### What needs to be done
Using the data below, copy each line that includes the word "oraSosire".

(Stored items from a collection)
* * * * * * * * *

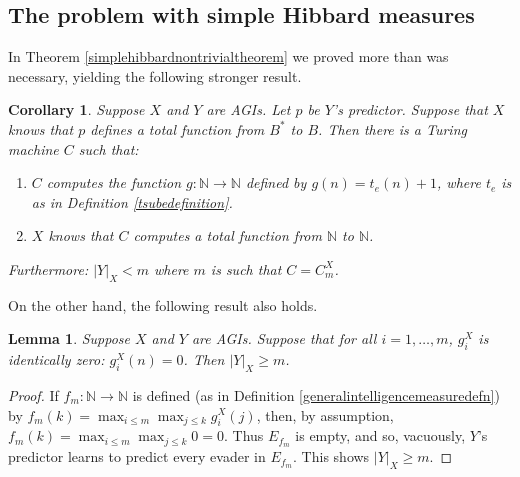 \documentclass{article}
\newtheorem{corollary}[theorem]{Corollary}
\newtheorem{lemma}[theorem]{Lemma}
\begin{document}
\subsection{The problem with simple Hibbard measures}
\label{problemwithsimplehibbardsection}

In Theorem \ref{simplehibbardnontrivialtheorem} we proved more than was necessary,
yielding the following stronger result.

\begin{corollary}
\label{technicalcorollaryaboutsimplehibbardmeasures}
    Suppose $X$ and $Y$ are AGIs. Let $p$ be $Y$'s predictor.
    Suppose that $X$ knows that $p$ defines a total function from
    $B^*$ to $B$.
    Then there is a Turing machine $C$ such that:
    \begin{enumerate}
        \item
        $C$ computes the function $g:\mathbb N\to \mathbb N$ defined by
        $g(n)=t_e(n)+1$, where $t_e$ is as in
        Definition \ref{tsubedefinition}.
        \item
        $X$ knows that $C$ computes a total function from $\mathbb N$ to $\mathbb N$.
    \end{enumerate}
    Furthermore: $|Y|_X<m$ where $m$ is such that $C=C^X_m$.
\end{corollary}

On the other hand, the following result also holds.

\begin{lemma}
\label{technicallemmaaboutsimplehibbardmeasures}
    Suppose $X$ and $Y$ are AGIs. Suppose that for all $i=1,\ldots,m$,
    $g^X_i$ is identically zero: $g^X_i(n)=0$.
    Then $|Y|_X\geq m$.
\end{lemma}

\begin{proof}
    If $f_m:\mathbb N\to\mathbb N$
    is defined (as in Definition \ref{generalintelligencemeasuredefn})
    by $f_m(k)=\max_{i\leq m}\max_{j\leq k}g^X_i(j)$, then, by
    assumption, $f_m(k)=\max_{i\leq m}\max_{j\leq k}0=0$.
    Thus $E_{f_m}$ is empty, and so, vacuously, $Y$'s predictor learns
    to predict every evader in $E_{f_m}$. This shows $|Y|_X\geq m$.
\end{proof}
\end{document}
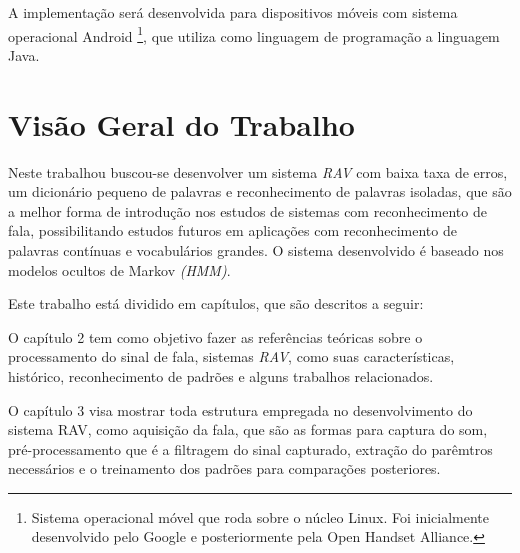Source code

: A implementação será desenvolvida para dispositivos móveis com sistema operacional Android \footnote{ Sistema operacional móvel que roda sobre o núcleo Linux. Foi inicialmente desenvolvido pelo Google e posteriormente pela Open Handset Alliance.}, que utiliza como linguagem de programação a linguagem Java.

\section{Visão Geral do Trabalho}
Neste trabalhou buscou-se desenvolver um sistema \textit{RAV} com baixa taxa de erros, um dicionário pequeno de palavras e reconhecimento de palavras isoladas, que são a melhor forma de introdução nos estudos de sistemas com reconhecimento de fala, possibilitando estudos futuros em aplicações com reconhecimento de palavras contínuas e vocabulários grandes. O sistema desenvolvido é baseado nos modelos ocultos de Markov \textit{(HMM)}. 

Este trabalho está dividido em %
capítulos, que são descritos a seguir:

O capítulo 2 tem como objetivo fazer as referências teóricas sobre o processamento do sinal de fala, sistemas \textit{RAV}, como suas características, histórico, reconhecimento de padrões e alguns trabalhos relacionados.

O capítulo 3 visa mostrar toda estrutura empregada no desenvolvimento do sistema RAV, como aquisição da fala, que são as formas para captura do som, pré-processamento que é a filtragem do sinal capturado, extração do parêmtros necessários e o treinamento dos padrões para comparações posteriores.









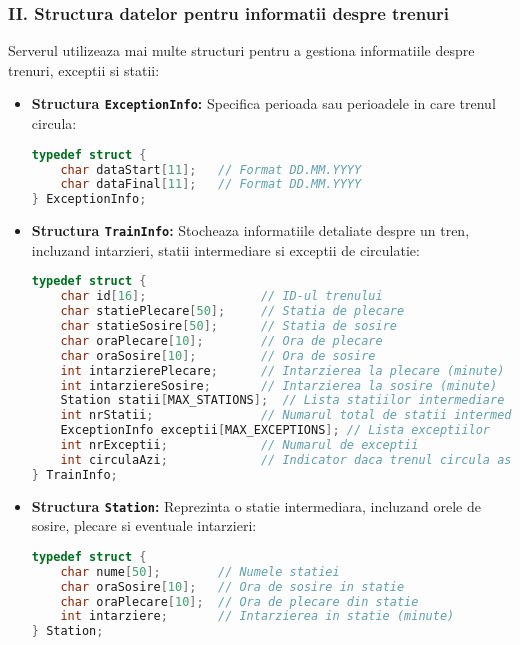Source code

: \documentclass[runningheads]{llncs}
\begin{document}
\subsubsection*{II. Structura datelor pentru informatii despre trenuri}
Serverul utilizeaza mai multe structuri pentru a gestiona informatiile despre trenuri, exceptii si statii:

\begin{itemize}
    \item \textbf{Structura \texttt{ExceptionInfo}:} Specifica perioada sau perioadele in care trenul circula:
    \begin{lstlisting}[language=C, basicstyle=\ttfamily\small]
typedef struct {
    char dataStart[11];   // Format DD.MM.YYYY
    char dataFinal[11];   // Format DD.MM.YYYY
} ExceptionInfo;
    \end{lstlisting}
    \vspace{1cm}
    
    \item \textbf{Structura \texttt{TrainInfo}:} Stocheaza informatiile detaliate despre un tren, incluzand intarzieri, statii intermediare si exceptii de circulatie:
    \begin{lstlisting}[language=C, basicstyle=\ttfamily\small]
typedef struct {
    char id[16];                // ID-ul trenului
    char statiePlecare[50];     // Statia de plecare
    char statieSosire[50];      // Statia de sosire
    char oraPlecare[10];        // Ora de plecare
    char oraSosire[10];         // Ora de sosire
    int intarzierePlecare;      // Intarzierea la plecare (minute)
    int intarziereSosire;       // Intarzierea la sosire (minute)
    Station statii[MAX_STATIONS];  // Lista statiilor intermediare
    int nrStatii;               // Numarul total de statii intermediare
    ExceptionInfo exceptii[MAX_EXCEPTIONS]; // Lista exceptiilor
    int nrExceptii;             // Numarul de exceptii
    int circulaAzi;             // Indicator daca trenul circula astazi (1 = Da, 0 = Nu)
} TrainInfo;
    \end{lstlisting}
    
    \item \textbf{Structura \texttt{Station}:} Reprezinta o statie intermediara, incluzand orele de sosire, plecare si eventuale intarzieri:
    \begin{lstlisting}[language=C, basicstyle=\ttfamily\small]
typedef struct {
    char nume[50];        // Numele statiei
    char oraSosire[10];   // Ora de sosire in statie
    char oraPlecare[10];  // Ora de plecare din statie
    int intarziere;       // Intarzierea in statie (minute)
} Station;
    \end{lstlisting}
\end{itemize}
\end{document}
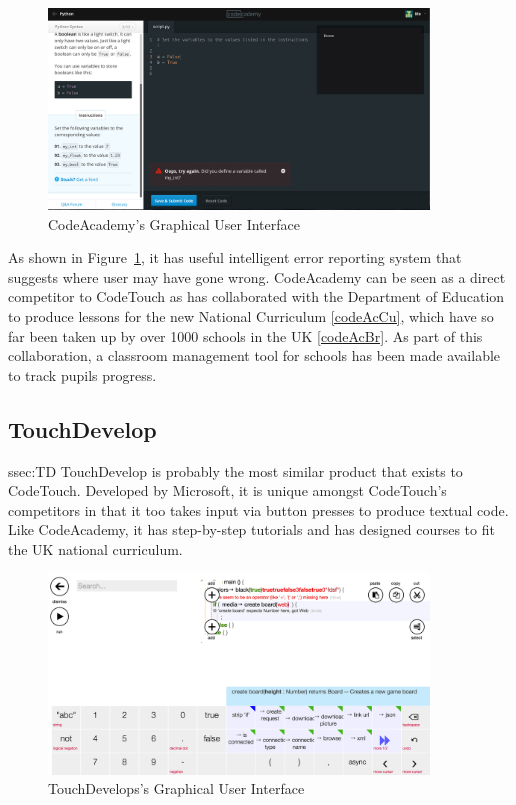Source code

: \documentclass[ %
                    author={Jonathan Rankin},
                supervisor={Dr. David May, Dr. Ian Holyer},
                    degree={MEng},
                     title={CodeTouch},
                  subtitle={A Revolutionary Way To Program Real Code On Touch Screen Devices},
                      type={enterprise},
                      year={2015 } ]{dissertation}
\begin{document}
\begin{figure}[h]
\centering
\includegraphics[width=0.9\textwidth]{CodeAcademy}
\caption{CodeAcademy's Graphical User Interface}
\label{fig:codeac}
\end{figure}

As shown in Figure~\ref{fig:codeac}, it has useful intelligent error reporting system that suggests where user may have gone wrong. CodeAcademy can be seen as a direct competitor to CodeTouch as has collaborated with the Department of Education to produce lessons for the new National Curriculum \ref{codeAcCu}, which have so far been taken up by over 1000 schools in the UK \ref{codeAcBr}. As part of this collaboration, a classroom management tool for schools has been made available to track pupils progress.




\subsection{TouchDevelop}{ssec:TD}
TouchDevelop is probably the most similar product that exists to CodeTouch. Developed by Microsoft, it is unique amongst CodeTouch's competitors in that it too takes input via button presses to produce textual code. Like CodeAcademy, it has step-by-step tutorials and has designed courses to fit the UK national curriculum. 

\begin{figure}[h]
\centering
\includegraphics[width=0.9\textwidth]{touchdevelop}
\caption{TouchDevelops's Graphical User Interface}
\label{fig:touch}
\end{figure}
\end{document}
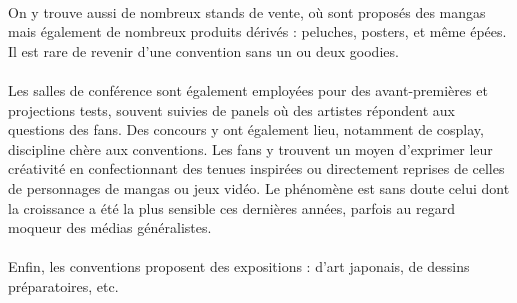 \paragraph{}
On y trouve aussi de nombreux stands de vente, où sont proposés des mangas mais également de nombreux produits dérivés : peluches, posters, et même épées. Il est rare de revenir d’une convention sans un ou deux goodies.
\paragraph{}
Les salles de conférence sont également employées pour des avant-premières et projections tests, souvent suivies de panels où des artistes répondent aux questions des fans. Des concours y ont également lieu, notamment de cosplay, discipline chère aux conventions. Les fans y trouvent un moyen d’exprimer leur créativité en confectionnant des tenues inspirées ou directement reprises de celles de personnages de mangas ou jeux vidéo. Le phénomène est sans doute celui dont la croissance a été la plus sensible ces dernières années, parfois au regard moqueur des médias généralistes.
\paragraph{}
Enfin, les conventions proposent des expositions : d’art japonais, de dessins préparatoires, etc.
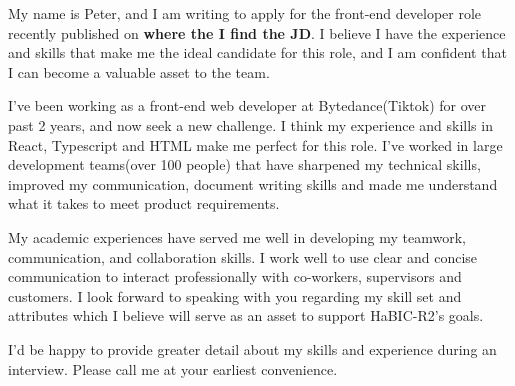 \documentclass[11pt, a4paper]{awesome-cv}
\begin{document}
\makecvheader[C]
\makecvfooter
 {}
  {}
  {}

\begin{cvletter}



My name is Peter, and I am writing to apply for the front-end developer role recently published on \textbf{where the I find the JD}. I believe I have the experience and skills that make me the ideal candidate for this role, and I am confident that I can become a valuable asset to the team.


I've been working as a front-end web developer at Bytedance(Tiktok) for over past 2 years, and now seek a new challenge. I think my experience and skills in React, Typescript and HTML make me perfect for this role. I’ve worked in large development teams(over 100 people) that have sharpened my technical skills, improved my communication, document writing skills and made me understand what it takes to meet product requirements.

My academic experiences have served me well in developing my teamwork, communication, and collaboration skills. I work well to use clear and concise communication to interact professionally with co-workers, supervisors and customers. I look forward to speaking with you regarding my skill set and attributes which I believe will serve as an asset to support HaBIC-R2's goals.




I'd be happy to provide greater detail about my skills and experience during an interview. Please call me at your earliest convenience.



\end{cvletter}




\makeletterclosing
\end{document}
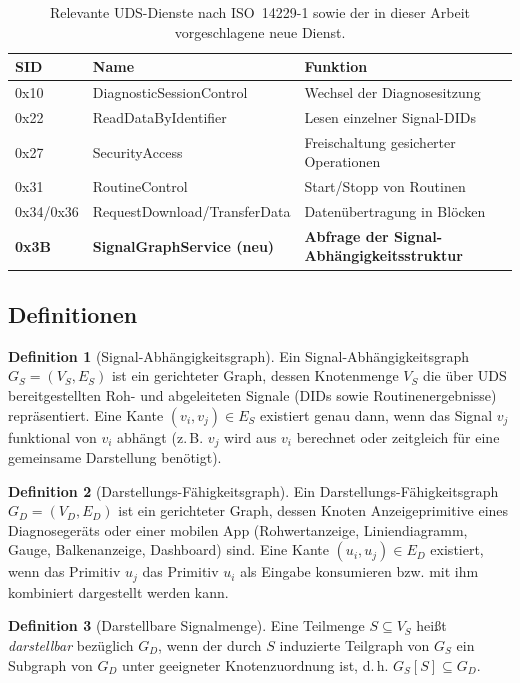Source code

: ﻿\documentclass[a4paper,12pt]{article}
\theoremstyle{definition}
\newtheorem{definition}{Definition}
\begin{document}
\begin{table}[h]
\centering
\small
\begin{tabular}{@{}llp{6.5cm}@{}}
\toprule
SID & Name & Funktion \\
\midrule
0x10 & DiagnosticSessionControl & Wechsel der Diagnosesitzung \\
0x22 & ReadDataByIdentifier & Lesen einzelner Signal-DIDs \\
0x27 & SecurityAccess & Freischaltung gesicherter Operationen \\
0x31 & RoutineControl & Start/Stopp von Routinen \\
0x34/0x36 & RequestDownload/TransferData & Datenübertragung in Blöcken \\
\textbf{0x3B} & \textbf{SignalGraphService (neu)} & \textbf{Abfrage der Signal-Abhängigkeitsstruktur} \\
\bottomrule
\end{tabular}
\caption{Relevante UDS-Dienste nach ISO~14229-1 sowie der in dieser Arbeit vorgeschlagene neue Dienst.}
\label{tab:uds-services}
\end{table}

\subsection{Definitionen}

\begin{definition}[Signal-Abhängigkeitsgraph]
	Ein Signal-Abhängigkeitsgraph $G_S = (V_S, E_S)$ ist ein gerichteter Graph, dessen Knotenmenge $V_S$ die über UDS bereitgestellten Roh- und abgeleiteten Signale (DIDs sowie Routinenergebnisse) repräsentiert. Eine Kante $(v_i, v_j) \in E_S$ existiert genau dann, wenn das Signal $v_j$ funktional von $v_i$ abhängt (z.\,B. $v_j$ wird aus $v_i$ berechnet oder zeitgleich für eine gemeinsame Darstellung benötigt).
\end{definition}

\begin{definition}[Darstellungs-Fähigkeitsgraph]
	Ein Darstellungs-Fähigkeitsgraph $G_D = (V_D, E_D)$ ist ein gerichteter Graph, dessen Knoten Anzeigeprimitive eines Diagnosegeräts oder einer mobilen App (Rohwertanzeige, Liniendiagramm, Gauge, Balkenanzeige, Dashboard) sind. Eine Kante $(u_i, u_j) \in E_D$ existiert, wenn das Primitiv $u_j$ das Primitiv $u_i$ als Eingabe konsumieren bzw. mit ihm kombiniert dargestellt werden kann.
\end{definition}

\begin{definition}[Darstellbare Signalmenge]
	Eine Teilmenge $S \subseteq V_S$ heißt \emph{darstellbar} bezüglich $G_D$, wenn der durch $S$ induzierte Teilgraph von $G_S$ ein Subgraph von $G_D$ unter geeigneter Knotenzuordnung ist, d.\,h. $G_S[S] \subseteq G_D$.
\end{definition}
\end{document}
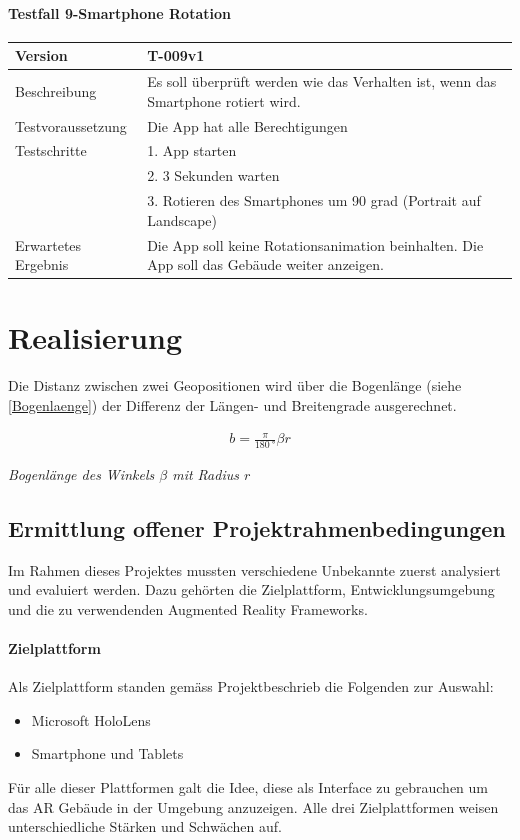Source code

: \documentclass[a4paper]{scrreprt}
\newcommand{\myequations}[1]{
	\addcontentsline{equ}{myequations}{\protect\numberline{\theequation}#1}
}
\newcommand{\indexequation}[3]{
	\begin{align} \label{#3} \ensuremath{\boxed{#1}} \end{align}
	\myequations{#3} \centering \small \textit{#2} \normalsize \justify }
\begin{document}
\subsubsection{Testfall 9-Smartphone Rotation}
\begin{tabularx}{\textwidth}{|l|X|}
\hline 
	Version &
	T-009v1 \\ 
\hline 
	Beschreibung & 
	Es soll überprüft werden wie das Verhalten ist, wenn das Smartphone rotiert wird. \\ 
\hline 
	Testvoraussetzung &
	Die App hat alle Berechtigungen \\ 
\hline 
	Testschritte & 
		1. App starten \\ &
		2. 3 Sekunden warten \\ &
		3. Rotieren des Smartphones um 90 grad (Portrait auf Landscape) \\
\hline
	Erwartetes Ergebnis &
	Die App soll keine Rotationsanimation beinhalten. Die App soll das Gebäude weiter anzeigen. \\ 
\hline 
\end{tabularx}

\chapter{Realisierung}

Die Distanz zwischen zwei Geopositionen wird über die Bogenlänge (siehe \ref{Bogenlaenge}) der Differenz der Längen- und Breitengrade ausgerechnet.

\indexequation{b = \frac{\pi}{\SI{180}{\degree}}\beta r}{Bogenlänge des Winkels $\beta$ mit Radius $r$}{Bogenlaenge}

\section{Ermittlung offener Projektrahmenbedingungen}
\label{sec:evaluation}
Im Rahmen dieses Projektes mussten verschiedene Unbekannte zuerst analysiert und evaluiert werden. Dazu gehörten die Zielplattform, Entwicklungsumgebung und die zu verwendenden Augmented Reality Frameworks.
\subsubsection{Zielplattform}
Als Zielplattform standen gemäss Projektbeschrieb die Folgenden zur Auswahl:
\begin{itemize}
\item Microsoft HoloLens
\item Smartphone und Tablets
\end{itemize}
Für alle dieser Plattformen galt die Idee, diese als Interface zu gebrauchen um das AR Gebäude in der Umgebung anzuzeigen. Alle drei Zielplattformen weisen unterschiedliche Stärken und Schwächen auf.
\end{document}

* * * * * * * * *

### Task response
    char oraSosire[10];         // Ora de sosire
    char oraSosire[10];   // Ora de sosire in statie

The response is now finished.